Poisson in 2D
=============

Solve a constant coefficient Poisson problem on a regular grid. The source
code for this demo can be `downloaded here <../../_static/poisson2d.py>`__

.. math::

    - u_{xx} - u_{yy} = 1 \quad\textsf{in}\quad [0,1]^2\\
    u = 0 \quad\textsf{on the boundary.}

This is a naïve, parallel implementation, using :math:`n` interior grid
points per dimension and a lexicographic ordering of the nodes.

This code is kept as simple as possible. However, simplicity comes at a
price. Here we use a naive decomposition that does not lead to an optimal
communication complexity for the matrix-vector product.
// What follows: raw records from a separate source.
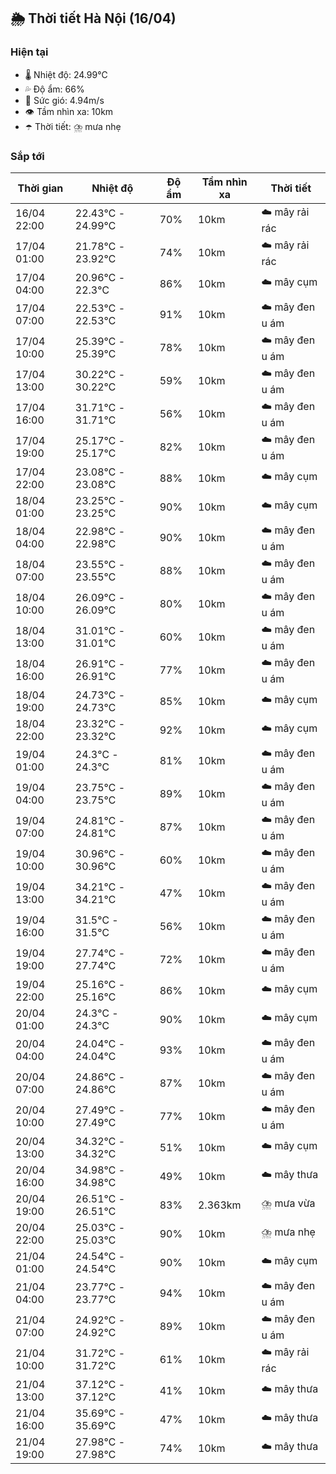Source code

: ## 🌦️ Thời tiết Hà Nội (16/04)

### Hiện tại

- 🌡️ Nhiệt độ: 24.99℃
- 💦 Độ ẩm: 66%
- 💨 Sức gió: 4.94m/s
- 👁️ Tầm nhìn xa: 10km
- ☂️ Thời tiết: ⛈️ mưa nhẹ

### Sắp tới

| Thời gian | Nhiệt độ | Độ ẩm | Tầm nhìn xa | Thời tiết |
| --- | --- | --- | --- | --- |
| 16/04 22:00 | 22.43℃ - 24.99℃ | 70% | 10km | ☁️ mây rải rác |
| 17/04 01:00 | 21.78℃ - 23.92℃ | 74% | 10km | ☁️ mây rải rác |
| 17/04 04:00 | 20.96℃ - 22.3℃ | 86% | 10km | ☁️ mây cụm |
| 17/04 07:00 | 22.53℃ - 22.53℃ | 91% | 10km | ☁️ mây đen u ám |
| 17/04 10:00 | 25.39℃ - 25.39℃ | 78% | 10km | ☁️ mây đen u ám |
| 17/04 13:00 | 30.22℃ - 30.22℃ | 59% | 10km | ☁️ mây đen u ám |
| 17/04 16:00 | 31.71℃ - 31.71℃ | 56% | 10km | ☁️ mây đen u ám |
| 17/04 19:00 | 25.17℃ - 25.17℃ | 82% | 10km | ☁️ mây đen u ám |
| 17/04 22:00 | 23.08℃ - 23.08℃ | 88% | 10km | ☁️ mây cụm |
| 18/04 01:00 | 23.25℃ - 23.25℃ | 90% | 10km | ☁️ mây cụm |
| 18/04 04:00 | 22.98℃ - 22.98℃ | 90% | 10km | ☁️ mây đen u ám |
| 18/04 07:00 | 23.55℃ - 23.55℃ | 88% | 10km | ☁️ mây đen u ám |
| 18/04 10:00 | 26.09℃ - 26.09℃ | 80% | 10km | ☁️ mây đen u ám |
| 18/04 13:00 | 31.01℃ - 31.01℃ | 60% | 10km | ☁️ mây đen u ám |
| 18/04 16:00 | 26.91℃ - 26.91℃ | 77% | 10km | ☁️ mây đen u ám |
| 18/04 19:00 | 24.73℃ - 24.73℃ | 85% | 10km | ☁️ mây cụm |
| 18/04 22:00 | 23.32℃ - 23.32℃ | 92% | 10km | ☁️ mây cụm |
| 19/04 01:00 | 24.3℃ - 24.3℃ | 81% | 10km | ☁️ mây đen u ám |
| 19/04 04:00 | 23.75℃ - 23.75℃ | 89% | 10km | ☁️ mây đen u ám |
| 19/04 07:00 | 24.81℃ - 24.81℃ | 87% | 10km | ☁️ mây đen u ám |
| 19/04 10:00 | 30.96℃ - 30.96℃ | 60% | 10km | ☁️ mây đen u ám |
| 19/04 13:00 | 34.21℃ - 34.21℃ | 47% | 10km | ☁️ mây đen u ám |
| 19/04 16:00 | 31.5℃ - 31.5℃ | 56% | 10km | ☁️ mây đen u ám |
| 19/04 19:00 | 27.74℃ - 27.74℃ | 72% | 10km | ☁️ mây đen u ám |
| 19/04 22:00 | 25.16℃ - 25.16℃ | 86% | 10km | ☁️ mây cụm |
| 20/04 01:00 | 24.3℃ - 24.3℃ | 90% | 10km | ☁️ mây cụm |
| 20/04 04:00 | 24.04℃ - 24.04℃ | 93% | 10km | ☁️ mây đen u ám |
| 20/04 07:00 | 24.86℃ - 24.86℃ | 87% | 10km | ☁️ mây đen u ám |
| 20/04 10:00 | 27.49℃ - 27.49℃ | 77% | 10km | ☁️ mây đen u ám |
| 20/04 13:00 | 34.32℃ - 34.32℃ | 51% | 10km | ☁️ mây cụm |
| 20/04 16:00 | 34.98℃ - 34.98℃ | 49% | 10km | ☁️ mây thưa |
| 20/04 19:00 | 26.51℃ - 26.51℃ | 83% | 2.363km | ⛈️ mưa vừa |
| 20/04 22:00 | 25.03℃ - 25.03℃ | 90% | 10km | ⛈️ mưa nhẹ |
| 21/04 01:00 | 24.54℃ - 24.54℃ | 90% | 10km | ☁️ mây cụm |
| 21/04 04:00 | 23.77℃ - 23.77℃ | 94% | 10km | ☁️ mây đen u ám |
| 21/04 07:00 | 24.92℃ - 24.92℃ | 89% | 10km | ☁️ mây đen u ám |
| 21/04 10:00 | 31.72℃ - 31.72℃ | 61% | 10km | ☁️ mây rải rác |
| 21/04 13:00 | 37.12℃ - 37.12℃ | 41% | 10km | ☁️ mây thưa |
| 21/04 16:00 | 35.69℃ - 35.69℃ | 47% | 10km | ☁️ mây thưa |
| 21/04 19:00 | 27.98℃ - 27.98℃ | 74% | 10km | ☁️ mây thưa |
An optimal complexity
decomposition of a structured grid could be achieved using `PETSc.DMDA`.

This demo is structured as a script to be executed using:

.. code-block:: console

  $ python poisson2d.py

potentially with additional options passed at the end of the command.

At the start of your script, call `petsc4py.init` passing `sys.argv` so that
command-line arguments to the script are passed through to PETSc.

::

  import sys
  import petsc4py

  petsc4py.init(sys.argv)

The full PETSc4py API is to be found in the `petsc4py.PETSc` module.

::

  from petsc4py import PETSc

PETSc is extensively programmable using the `PETSc.Options` database. For
more information see `working with PETSc Options <petsc_options>`.

::

  OptDB = PETSc.Options()

Grid size and spacing using a default value of ``5``. The user can specify a
different number of points in each direction by passing the ``-n`` option to
the script.

::

  n = OptDB.getInt('n', 5)
  h = 1.0 / (n + 1)

Matrices are instances of the `PETSc.Mat` class.

::

  A = PETSc.Mat()

Create the underlying PETSc C Mat object.
You can omit the ``comm`` argument if your objects live on
`PETSc.COMM_WORLD` but it is a dangerous choice to rely on default values
for such important arguments.

::

  A.create(comm=PETSc.COMM_WORLD)

Specify global matrix shape with a tuple.

::

  A.setSizes((n * n, n * n))

The call above implicitly assumes that we leave the parallel decomposition of
the matrix rows to PETSc by using `PETSc.DECIDE` for local sizes.
It is equivalent to:

.. code-block:: python

    A.setSizes(((PETSc.DECIDE, n * n), (PETSc.DECIDE, n * n)))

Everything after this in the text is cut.